**Required action**
Starting at the line that contains "Thở vào, tôi hiểu được những nỗi khó khăn của cha" and ending at the line that contains "Trong bước đầu, chúng", the lines below are to be given again exactly, with nothing added.

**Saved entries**
----------------

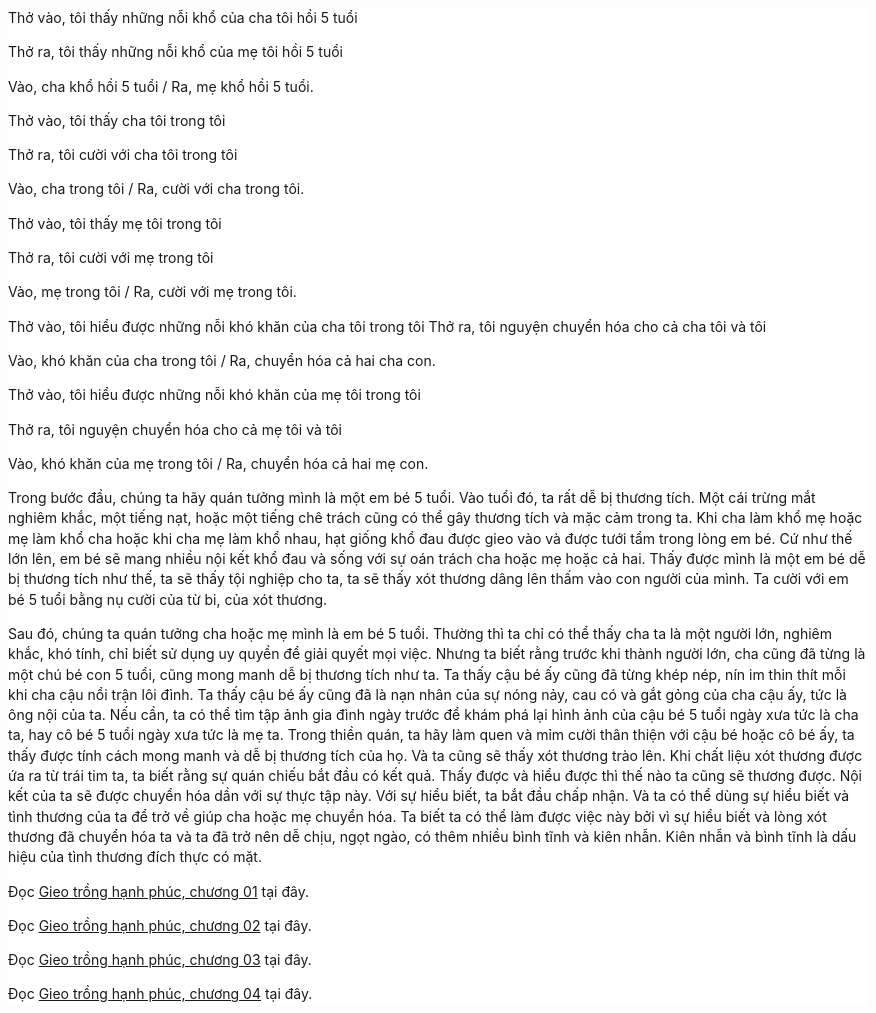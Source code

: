 Thở vào, tôi thấy những nỗi khổ của cha tôi hồi 5 tuổi

Thở ra, tôi thấy những nỗi khổ của mẹ tôi hồi 5 tuổi

Vào, cha khổ hồi 5 tuổi / Ra, mẹ khổ hồi 5 tuổi.

Thở vào, tôi thấy cha tôi trong tôi

Thở ra, tôi cười với cha tôi trong tôi

Vào, cha trong tôi / Ra, cười với cha trong tôi.

Thở vào, tôi thấy mẹ tôi trong tôi

Thở ra, tôi cười với mẹ trong tôi

Vào, mẹ trong tôi / Ra, cười với mẹ trong tôi.

Thở vào, tôi hiểu được những nỗi khó khăn của cha tôi trong tôi Thở ra, tôi nguyện chuyển hóa cho cả cha tôi và tôi

Vào, khó khăn của cha trong tôi / Ra, chuyển hóa cả hai cha con.

Thở vào, tôi hiểu được những nỗi khó khăn của mẹ tôi trong tôi

Thở ra, tôi nguyện chuyển hóa cho cả mẹ tôi và tôi

Vào, khó khăn của mẹ trong tôi / Ra, chuyển hóa cả hai mẹ con.

Trong bước đầu, chúng ta hãy quán tưởng mình là một em bé 5 tuổi. Vào tuổi đó, ta rất dễ bị thương tích. Một cái trừng mắt nghiêm khắc, một tiếng nạt, hoặc một tiếng chê trách cũng có thể gây thương tích và mặc cảm trong ta. Khi cha làm khổ mẹ hoặc mẹ làm khổ cha hoặc khi cha mẹ làm khổ nhau, hạt giống khổ đau được gieo vào và được tưới tẩm trong lòng em bé. Cứ như thế lớn lên, em bé sẽ mang nhiều nội kết khổ đau và sống với sự oán trách cha hoặc mẹ hoặc cả hai. Thấy được mình là một em bé dễ bị thương tích như thế, ta sẽ thấy tội nghiệp cho ta, ta sẽ thấy xót thương dâng lên thấm vào con người của mình. Ta cười với em bé 5 tuổi bằng nụ cười của từ bi, của xót thương.

Sau đó, chúng ta quán tưởng cha hoặc mẹ mình là em bé 5 tuổi. Thường thì ta chỉ có thể thấy cha ta là một người lớn, nghiêm khắc, khó tính, chỉ biết sử dụng uy quyền để giải quyết mọi việc. Nhưng ta biết rằng trước khi thành người lớn, cha cũng đã từng là một chú bé con 5 tuổi, cũng mong manh dễ bị thương tích như ta. Ta thấy cậu bé ấy cũng đã từng khép nép, nín im thin thít mỗi khi cha cậu nổi trận lôi đình. Ta thấy cậu bé ấy cũng đã là nạn nhân của sự nóng nảy, cau có và gắt gỏng của cha cậu ấy, tức là ông nội của ta. Nếu cần, ta có thể tìm tập ảnh gia đình ngày trước để khám phá lại hình ảnh của cậu bé 5 tuổi ngày xưa tức là cha ta, hay cô bé 5 tuổi ngày xưa tức là mẹ ta. Trong thiền quán, ta hãy làm quen và mỉm cười thân thiện với cậu bé hoặc cô bé ấy, ta thấy được tính cách mong manh và dễ bị thương tích của họ. Và ta cũng sẽ thấy xót thương trào lên. Khi chất liệu xót thương được ứa ra từ trái tim ta, ta biết rằng sự quán chiếu bắt đầu có kết quả. Thấy được và hiểu được thì thế nào ta cũng sẽ thương được. Nội kết của ta sẽ được chuyển hóa dần với sự thực tập này. Với sự hiểu biết, ta bắt đầu chấp nhận. Và ta có thể dùng sự hiểu biết và tình thương của ta để trở về giúp cha hoặc mẹ chuyển hóa. Ta biết ta có thể làm được việc này bởi vì sự hiểu biết và lòng xót thương đã chuyển hóa ta và ta đã trở nên dễ chịu, ngọt ngào, có thêm nhiều bình tĩnh và kiên nhẫn. Kiên nhẫn và bình tĩnh là dấu hiệu của tình thương đích thực có mặt.

Đọc [Gieo trồng hạnh phúc, chương 01](/article/gieo-trong-hanh-phuc-chuong-01) tại đây.

Đọc [Gieo trồng hạnh phúc, chương 02](/article/gieo-trong-hanh-phuc-chuong-02) tại đây.

Đọc [Gieo trồng hạnh phúc, chương 03](/article/gieo-trong-hanh-phuc-chuong-03) tại đây.

Đọc [Gieo trồng hạnh phúc, chương 04](/article/gieo-trong-hanh-phuc-chuong-04) tại đây.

----------------

**Solution**
Thở vào, tôi hiểu được những nỗi khó khăn của cha tôi trong tôi Thở ra, tôi nguyện chuyển hóa cho cả cha tôi và tôi

Vào, khó khăn của cha trong tôi / Ra, chuyển hóa cả hai cha con.

Thở vào, tôi hiểu được những nỗi khó khăn của mẹ tôi trong tôi

Thở ra, tôi nguyện chuyển hóa cho cả mẹ tôi và tôi

Vào, khó khăn của mẹ trong tôi / Ra, chuyển hóa cả hai mẹ con.

Trong bước đầu, chúng ta hãy quán tưởng mình là một em bé 5 tuổi. Vào tuổi đó, ta rất dễ bị thương tích. Một cái trừng mắt nghiêm khắc, một tiếng nạt, hoặc một tiếng chê trách cũng có thể gây thương tích và mặc cảm trong ta. Khi cha làm khổ mẹ hoặc mẹ làm khổ cha hoặc khi cha mẹ làm khổ nhau, hạt giống khổ đau được gieo vào và được tưới tẩm trong lòng em bé. Cứ như thế lớn lên, em bé sẽ mang nhiều nội kết khổ đau và sống với sự oán trách cha hoặc mẹ hoặc cả hai. Thấy được mình là một em bé dễ bị thương tích như thế, ta sẽ thấy tội nghiệp cho ta, ta sẽ thấy xót thương dâng lên thấm vào con người của mình. Ta cười với em bé 5 tuổi bằng nụ cười của từ bi, của xót thương.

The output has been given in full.